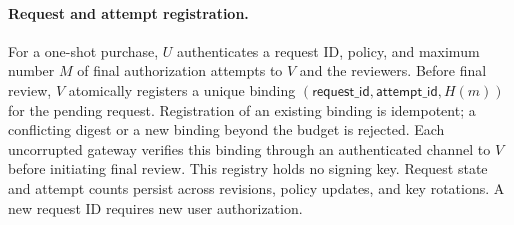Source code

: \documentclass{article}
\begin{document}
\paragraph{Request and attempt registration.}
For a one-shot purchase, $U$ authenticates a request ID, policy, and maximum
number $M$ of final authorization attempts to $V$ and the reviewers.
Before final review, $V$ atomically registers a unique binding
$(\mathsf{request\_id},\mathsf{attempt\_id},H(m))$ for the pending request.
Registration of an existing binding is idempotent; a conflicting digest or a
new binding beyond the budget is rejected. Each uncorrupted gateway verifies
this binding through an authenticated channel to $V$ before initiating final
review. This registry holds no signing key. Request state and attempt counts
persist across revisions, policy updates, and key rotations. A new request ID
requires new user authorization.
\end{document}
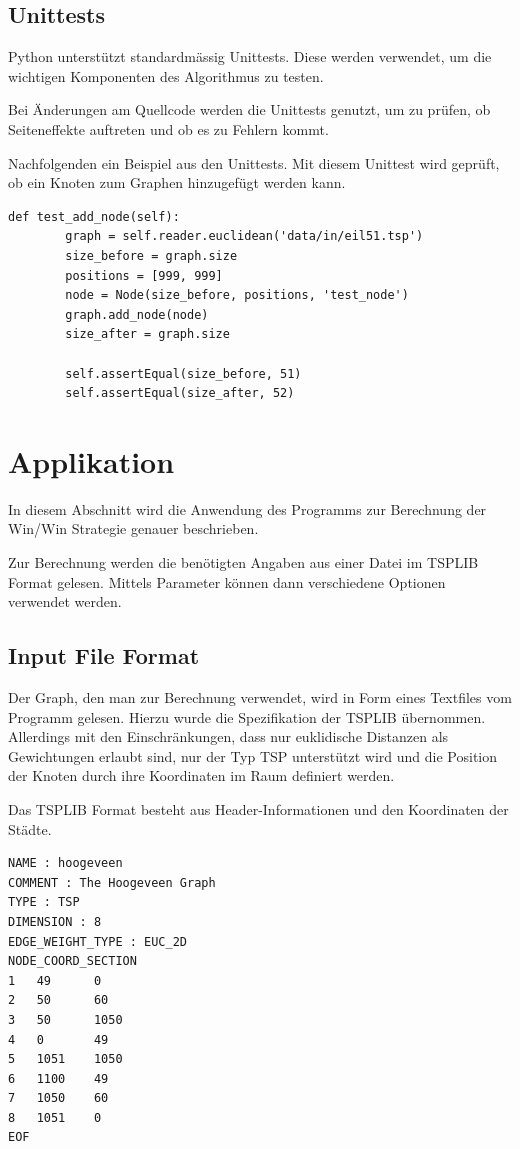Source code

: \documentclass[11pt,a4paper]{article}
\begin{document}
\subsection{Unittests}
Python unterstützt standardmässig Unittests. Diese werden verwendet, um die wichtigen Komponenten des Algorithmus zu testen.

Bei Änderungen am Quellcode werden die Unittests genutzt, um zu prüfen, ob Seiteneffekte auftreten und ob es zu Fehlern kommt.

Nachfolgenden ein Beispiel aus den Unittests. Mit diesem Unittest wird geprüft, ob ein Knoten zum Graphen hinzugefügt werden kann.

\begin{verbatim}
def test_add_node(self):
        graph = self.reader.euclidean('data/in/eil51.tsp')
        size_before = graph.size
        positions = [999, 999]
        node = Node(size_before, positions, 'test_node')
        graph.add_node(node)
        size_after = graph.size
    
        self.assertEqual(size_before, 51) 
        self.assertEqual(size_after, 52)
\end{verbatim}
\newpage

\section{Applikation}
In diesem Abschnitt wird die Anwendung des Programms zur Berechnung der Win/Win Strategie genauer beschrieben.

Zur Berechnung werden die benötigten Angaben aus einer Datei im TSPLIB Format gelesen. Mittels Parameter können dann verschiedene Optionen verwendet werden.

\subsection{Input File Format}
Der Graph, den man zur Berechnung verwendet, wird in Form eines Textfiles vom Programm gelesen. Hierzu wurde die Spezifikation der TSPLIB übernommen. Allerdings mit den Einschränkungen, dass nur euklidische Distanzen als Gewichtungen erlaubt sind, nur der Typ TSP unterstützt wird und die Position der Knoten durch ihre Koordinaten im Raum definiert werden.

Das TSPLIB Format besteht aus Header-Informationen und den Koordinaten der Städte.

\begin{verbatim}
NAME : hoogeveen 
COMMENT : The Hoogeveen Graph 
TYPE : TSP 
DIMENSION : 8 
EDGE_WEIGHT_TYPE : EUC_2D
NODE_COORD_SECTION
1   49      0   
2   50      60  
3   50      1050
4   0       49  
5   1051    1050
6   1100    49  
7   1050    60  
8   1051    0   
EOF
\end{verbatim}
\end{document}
○ ○ ○
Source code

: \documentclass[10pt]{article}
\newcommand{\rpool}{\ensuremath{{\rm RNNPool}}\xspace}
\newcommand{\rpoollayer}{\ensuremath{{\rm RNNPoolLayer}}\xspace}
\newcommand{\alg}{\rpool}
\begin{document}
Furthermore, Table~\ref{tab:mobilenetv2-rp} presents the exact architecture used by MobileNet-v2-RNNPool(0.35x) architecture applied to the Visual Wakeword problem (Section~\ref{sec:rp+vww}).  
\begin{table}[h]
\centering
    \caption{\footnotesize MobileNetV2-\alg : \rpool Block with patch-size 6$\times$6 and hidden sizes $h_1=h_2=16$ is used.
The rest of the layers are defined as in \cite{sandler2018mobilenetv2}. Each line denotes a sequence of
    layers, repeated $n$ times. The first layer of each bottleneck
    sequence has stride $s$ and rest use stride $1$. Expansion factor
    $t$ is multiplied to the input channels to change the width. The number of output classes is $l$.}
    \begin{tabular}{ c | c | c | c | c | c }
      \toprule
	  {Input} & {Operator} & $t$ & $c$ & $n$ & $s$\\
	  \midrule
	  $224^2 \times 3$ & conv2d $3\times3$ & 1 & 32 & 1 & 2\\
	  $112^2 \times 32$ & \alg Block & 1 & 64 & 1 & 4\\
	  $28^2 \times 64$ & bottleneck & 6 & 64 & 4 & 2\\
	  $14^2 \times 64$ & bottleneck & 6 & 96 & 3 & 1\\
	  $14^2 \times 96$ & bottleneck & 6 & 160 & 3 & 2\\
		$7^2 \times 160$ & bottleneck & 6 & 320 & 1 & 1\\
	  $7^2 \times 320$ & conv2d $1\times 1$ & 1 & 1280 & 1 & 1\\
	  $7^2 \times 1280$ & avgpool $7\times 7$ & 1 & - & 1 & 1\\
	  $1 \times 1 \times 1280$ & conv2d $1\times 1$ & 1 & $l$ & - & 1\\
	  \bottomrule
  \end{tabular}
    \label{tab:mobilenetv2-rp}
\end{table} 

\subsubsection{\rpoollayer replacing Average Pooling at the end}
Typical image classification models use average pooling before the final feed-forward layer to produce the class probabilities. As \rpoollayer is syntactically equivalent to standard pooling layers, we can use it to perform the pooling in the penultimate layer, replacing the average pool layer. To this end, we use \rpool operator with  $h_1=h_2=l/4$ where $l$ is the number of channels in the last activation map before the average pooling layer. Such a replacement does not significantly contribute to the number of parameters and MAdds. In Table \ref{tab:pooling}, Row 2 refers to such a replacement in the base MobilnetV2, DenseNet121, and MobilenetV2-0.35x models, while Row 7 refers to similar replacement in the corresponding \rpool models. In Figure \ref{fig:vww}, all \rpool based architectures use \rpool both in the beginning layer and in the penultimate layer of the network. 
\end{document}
○ ○ ○
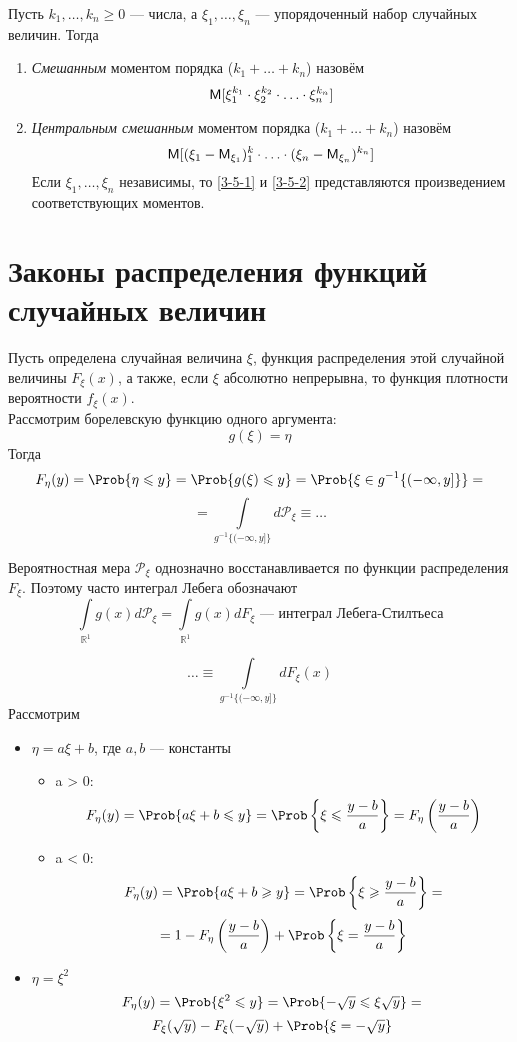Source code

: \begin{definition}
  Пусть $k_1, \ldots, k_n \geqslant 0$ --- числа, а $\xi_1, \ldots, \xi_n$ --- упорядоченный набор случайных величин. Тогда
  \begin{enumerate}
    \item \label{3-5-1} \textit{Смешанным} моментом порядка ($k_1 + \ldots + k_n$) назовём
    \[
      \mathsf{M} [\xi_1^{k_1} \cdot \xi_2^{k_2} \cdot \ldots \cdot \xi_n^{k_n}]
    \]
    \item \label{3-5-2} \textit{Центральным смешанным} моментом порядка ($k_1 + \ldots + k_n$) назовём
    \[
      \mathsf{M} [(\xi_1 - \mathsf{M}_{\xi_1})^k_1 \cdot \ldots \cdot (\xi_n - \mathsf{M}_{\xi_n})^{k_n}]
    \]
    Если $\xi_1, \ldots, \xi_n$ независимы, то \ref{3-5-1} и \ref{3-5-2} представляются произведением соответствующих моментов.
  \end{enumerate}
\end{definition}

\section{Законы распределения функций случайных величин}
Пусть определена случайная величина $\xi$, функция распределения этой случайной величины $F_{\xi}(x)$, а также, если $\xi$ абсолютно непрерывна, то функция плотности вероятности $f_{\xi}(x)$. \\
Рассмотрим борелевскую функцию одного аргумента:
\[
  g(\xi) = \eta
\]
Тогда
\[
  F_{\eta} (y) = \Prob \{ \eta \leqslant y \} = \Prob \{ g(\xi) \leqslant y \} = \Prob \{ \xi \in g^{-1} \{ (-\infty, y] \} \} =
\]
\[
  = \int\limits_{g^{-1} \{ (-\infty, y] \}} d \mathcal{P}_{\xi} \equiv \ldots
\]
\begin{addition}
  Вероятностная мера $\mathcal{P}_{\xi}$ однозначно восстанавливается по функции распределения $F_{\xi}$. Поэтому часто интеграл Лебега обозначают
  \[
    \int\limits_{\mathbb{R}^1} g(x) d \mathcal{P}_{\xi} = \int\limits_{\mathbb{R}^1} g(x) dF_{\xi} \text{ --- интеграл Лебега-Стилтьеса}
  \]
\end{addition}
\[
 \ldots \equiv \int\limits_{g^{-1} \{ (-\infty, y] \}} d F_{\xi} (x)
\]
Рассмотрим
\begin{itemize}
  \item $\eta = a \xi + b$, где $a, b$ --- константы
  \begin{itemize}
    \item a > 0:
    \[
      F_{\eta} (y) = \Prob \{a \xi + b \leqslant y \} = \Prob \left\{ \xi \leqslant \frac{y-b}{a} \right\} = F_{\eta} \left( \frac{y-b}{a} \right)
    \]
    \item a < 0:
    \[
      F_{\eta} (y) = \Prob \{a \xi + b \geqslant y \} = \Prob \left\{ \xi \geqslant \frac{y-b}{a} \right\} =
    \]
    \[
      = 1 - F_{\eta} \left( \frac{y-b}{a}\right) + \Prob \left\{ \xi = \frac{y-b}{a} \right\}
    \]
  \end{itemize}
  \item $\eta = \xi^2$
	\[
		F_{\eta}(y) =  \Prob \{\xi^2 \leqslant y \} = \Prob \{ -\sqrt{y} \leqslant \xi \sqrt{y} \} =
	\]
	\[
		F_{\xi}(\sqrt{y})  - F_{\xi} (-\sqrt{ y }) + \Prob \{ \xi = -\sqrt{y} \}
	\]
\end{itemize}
○ ○ ○
[DESCRIPTION OF THE TASK]: Above are the records; copy exactly the lines from the line with "self.assertEqual(size_before, 51)" through the line with "In diesem Abschnitt", both included.

[OUTPUT OF THE TASK]:
        self.assertEqual(size_before, 51) 
        self.assertEqual(size_after, 52)
\end{verbatim}
\newpage

\section{Applikation}
In diesem Abschnitt wird die Anwendung des Programms zur Berechnung der Win/Win Strategie genauer beschrieben.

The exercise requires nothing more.